Task objective
The records that follow must be transcribed exactly, each one in full.

Segment Start: Provided information

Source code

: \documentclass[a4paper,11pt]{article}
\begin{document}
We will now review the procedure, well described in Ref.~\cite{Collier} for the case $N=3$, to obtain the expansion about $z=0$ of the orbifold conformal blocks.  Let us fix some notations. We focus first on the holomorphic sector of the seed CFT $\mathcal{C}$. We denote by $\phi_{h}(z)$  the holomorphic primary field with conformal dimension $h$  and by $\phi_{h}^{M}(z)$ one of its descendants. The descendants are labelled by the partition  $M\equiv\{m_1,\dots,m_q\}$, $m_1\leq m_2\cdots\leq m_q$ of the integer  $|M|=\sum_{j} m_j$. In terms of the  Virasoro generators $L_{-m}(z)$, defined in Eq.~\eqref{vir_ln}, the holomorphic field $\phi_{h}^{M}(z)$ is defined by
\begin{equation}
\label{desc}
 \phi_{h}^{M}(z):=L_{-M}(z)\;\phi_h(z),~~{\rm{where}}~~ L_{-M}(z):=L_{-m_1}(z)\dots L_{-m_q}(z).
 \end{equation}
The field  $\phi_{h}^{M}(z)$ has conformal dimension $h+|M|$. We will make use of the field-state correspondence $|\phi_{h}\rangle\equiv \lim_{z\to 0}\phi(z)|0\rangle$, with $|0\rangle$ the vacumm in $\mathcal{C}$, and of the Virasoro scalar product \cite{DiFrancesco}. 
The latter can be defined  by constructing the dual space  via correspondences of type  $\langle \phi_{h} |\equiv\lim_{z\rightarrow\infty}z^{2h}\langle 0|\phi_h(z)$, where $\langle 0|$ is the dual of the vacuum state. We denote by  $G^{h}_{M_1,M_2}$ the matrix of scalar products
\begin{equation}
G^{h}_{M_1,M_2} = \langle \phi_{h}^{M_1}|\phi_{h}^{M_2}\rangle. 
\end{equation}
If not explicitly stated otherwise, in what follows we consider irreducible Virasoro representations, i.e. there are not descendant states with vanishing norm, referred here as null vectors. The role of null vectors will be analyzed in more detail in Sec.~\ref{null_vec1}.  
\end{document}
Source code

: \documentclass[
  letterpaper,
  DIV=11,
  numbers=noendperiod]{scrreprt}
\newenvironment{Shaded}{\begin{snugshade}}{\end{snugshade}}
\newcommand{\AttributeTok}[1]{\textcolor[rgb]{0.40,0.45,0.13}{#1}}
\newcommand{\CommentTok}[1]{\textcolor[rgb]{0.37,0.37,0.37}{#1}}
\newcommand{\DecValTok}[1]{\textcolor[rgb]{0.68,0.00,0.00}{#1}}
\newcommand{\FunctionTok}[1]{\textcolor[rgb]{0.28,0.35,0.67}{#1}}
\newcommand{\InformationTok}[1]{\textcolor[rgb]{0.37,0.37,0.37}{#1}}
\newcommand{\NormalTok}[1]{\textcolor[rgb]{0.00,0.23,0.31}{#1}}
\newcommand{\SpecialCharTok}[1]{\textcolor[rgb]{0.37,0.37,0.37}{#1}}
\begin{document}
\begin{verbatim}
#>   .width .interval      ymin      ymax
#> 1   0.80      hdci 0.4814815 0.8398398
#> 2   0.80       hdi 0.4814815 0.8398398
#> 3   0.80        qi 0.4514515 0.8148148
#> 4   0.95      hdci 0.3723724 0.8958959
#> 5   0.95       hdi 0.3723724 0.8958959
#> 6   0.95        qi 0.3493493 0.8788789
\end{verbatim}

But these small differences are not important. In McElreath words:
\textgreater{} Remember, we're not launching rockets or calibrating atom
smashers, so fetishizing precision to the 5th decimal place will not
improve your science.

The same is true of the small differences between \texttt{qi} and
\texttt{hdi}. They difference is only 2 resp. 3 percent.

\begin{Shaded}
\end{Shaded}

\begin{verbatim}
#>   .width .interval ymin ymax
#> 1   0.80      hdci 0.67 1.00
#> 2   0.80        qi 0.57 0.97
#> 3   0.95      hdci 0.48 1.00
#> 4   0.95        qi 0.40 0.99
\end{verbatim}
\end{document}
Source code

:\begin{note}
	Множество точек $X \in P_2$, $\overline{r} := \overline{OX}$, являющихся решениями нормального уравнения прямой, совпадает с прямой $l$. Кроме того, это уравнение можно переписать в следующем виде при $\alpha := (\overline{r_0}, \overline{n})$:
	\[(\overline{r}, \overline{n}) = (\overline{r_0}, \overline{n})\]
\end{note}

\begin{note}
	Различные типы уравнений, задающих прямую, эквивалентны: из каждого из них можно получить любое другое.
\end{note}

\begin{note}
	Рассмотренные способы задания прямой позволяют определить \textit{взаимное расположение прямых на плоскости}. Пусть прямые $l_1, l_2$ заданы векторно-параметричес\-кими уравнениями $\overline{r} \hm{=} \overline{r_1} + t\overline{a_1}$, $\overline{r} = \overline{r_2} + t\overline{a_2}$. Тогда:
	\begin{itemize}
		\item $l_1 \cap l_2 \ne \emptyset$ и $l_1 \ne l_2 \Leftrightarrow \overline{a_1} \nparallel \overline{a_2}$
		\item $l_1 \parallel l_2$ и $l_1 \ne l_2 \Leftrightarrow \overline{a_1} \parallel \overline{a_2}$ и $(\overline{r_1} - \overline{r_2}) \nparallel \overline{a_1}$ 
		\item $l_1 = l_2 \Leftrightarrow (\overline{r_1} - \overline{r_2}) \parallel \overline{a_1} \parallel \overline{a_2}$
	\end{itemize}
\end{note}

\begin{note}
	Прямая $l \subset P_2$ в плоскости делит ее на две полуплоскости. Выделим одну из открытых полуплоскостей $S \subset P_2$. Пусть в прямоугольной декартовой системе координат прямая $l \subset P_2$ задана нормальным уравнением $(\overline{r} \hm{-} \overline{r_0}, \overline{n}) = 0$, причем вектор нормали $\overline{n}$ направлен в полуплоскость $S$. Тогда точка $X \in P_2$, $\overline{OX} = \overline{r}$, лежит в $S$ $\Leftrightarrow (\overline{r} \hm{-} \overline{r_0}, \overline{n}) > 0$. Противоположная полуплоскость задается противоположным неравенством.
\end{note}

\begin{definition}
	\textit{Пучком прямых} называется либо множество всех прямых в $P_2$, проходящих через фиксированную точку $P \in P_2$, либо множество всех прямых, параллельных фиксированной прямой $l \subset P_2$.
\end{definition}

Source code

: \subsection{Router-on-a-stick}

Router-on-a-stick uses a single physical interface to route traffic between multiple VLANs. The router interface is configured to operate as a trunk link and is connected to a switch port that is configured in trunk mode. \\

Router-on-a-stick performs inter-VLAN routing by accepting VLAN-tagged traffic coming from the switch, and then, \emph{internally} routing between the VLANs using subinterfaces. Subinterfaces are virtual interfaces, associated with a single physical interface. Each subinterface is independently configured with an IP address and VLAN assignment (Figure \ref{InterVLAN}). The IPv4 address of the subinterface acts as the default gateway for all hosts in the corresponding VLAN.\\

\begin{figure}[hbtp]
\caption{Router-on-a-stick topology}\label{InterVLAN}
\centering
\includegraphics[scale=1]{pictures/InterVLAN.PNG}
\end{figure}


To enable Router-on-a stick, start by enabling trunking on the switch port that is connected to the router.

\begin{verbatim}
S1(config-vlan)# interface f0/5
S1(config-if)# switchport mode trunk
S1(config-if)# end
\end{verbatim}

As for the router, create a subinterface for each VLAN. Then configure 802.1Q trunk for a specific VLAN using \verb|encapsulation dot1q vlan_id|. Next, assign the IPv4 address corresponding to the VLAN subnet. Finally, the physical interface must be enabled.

Segment End: Provided information

Written response
Source code

: \documentclass[a4paper,11pt]{article}
\begin{document}
We will now review the procedure, well described in Ref.~\cite{Collier} for the case $N=3$, to obtain the expansion about $z=0$ of the orbifold conformal blocks.  Let us fix some notations. We focus first on the holomorphic sector of the seed CFT $\mathcal{C}$. We denote by $\phi_{h}(z)$  the holomorphic primary field with conformal dimension $h$  and by $\phi_{h}^{M}(z)$ one of its descendants. The descendants are labelled by the partition  $M\equiv\{m_1,\dots,m_q\}$, $m_1\leq m_2\cdots\leq m_q$ of the integer  $|M|=\sum_{j} m_j$. In terms of the  Virasoro generators $L_{-m}(z)$, defined in Eq.~\eqref{vir_ln}, the holomorphic field $\phi_{h}^{M}(z)$ is defined by
\begin{equation}
\label{desc}
 \phi_{h}^{M}(z):=L_{-M}(z)\;\phi_h(z),~~{\rm{where}}~~ L_{-M}(z):=L_{-m_1}(z)\dots L_{-m_q}(z).
 \end{equation}
The field  $\phi_{h}^{M}(z)$ has conformal dimension $h+|M|$. We will make use of the field-state correspondence $|\phi_{h}\rangle\equiv \lim_{z\to 0}\phi(z)|0\rangle$, with $|0\rangle$ the vacumm in $\mathcal{C}$, and of the Virasoro scalar product \cite{DiFrancesco}. 
The latter can be defined  by constructing the dual space  via correspondences of type  $\langle \phi_{h} |\equiv\lim_{z\rightarrow\infty}z^{2h}\langle 0|\phi_h(z)$, where $\langle 0|$ is the dual of the vacuum state. We denote by  $G^{h}_{M_1,M_2}$ the matrix of scalar products
\begin{equation}
G^{h}_{M_1,M_2} = \langle \phi_{h}^{M_1}|\phi_{h}^{M_2}\rangle. 
\end{equation}
If not explicitly stated otherwise, in what follows we consider irreducible Virasoro representations, i.e. there are not descendant states with vanishing norm, referred here as null vectors. The role of null vectors will be analyzed in more detail in Sec.~\ref{null_vec1}.  
\end{document}
Source code

: \documentclass[
  letterpaper,
  DIV=11,
  numbers=noendperiod]{scrreprt}
\newenvironment{Shaded}{\begin{snugshade}}{\end{snugshade}}
\newcommand{\AttributeTok}[1]{\textcolor[rgb]{0.40,0.45,0.13}{#1}}
\newcommand{\CommentTok}[1]{\textcolor[rgb]{0.37,0.37,0.37}{#1}}
\newcommand{\DecValTok}[1]{\textcolor[rgb]{0.68,0.00,0.00}{#1}}
\newcommand{\FunctionTok}[1]{\textcolor[rgb]{0.28,0.35,0.67}{#1}}
\newcommand{\InformationTok}[1]{\textcolor[rgb]{0.37,0.37,0.37}{#1}}
\newcommand{\NormalTok}[1]{\textcolor[rgb]{0.00,0.23,0.31}{#1}}
\newcommand{\SpecialCharTok}[1]{\textcolor[rgb]{0.37,0.37,0.37}{#1}}
\begin{document}
\begin{verbatim}
#>   .width .interval      ymin      ymax
#> 1   0.80      hdci 0.4814815 0.8398398
#> 2   0.80       hdi 0.4814815 0.8398398
#> 3   0.80        qi 0.4514515 0.8148148
#> 4   0.95      hdci 0.3723724 0.8958959
#> 5   0.95       hdi 0.3723724 0.8958959
#> 6   0.95        qi 0.3493493 0.8788789
\end{verbatim}

But these small differences are not important. In McElreath words:
\textgreater{} Remember, we're not launching rockets or calibrating atom
smashers, so fetishizing precision to the 5th decimal place will not
improve your science.

The same is true of the small differences between \texttt{qi} and
\texttt{hdi}. They difference is only 2 resp. 3 percent.

\begin{Shaded}
\end{Shaded}

\begin{verbatim}
#>   .width .interval ymin ymax
#> 1   0.80      hdci 0.67 1.00
#> 2   0.80        qi 0.57 0.97
#> 3   0.95      hdci 0.48 1.00
#> 4   0.95        qi 0.40 0.99
\end{verbatim}
\end{document}
Source code

:\begin{note}
	Множество точек $X \in P_2$, $\overline{r} := \overline{OX}$, являющихся решениями нормального уравнения прямой, совпадает с прямой $l$. Кроме того, это уравнение можно переписать в следующем виде при $\alpha := (\overline{r_0}, \overline{n})$:
	\[(\overline{r}, \overline{n}) = (\overline{r_0}, \overline{n})\]
\end{note}

\begin{note}
	Различные типы уравнений, задающих прямую, эквивалентны: из каждого из них можно получить любое другое.
\end{note}

\begin{note}
	Рассмотренные способы задания прямой позволяют определить \textit{взаимное расположение прямых на плоскости}. Пусть прямые $l_1, l_2$ заданы векторно-параметричес\-кими уравнениями $\overline{r} \hm{=} \overline{r_1} + t\overline{a_1}$, $\overline{r} = \overline{r_2} + t\overline{a_2}$. Тогда:
	\begin{itemize}
		\item $l_1 \cap l_2 \ne \emptyset$ и $l_1 \ne l_2 \Leftrightarrow \overline{a_1} \nparallel \overline{a_2}$
		\item $l_1 \parallel l_2$ и $l_1 \ne l_2 \Leftrightarrow \overline{a_1} \parallel \overline{a_2}$ и $(\overline{r_1} - \overline{r_2}) \nparallel \overline{a_1}$ 
		\item $l_1 = l_2 \Leftrightarrow (\overline{r_1} - \overline{r_2}) \parallel \overline{a_1} \parallel \overline{a_2}$
	\end{itemize}
\end{note}

\begin{note}
	Прямая $l \subset P_2$ в плоскости делит ее на две полуплоскости. Выделим одну из открытых полуплоскостей $S \subset P_2$. Пусть в прямоугольной декартовой системе координат прямая $l \subset P_2$ задана нормальным уравнением $(\overline{r} \hm{-} \overline{r_0}, \overline{n}) = 0$, причем вектор нормали $\overline{n}$ направлен в полуплоскость $S$. Тогда точка $X \in P_2$, $\overline{OX} = \overline{r}$, лежит в $S$ $\Leftrightarrow (\overline{r} \hm{-} \overline{r_0}, \overline{n}) > 0$. Противоположная полуплоскость задается противоположным неравенством.
\end{note}

\begin{definition}
	\textit{Пучком прямых} называется либо множество всех прямых в $P_2$, проходящих через фиксированную точку $P \in P_2$, либо множество всех прямых, параллельных фиксированной прямой $l \subset P_2$.
\end{definition}

Source code

: \subsection{Router-on-a-stick}

Router-on-a-stick uses a single physical interface to route traffic between multiple VLANs. The router interface is configured to operate as a trunk link and is connected to a switch port that is configured in trunk mode. \\

Router-on-a-stick performs inter-VLAN routing by accepting VLAN-tagged traffic coming from the switch, and then, \emph{internally} routing between the VLANs using subinterfaces. Subinterfaces are virtual interfaces, associated with a single physical interface. Each subinterface is independently configured with an IP address and VLAN assignment (Figure \ref{InterVLAN}). The IPv4 address of the subinterface acts as the default gateway for all hosts in the corresponding VLAN.\\

\begin{figure}[hbtp]
\caption{Router-on-a-stick topology}\label{InterVLAN}
\centering
\includegraphics[scale=1]{pictures/InterVLAN.PNG}
\end{figure}


To enable Router-on-a stick, start by enabling trunking on the switch port that is connected to the router.

\begin{verbatim}
S1(config-vlan)# interface f0/5
S1(config-if)# switchport mode trunk
S1(config-if)# end
\end{verbatim}

As for the router, create a subinterface for each VLAN. Then configure 802.1Q trunk for a specific VLAN using \verb|encapsulation dot1q vlan_id|. Next, assign the IPv4 address corresponding to the VLAN subnet. Finally, the physical interface must be enabled.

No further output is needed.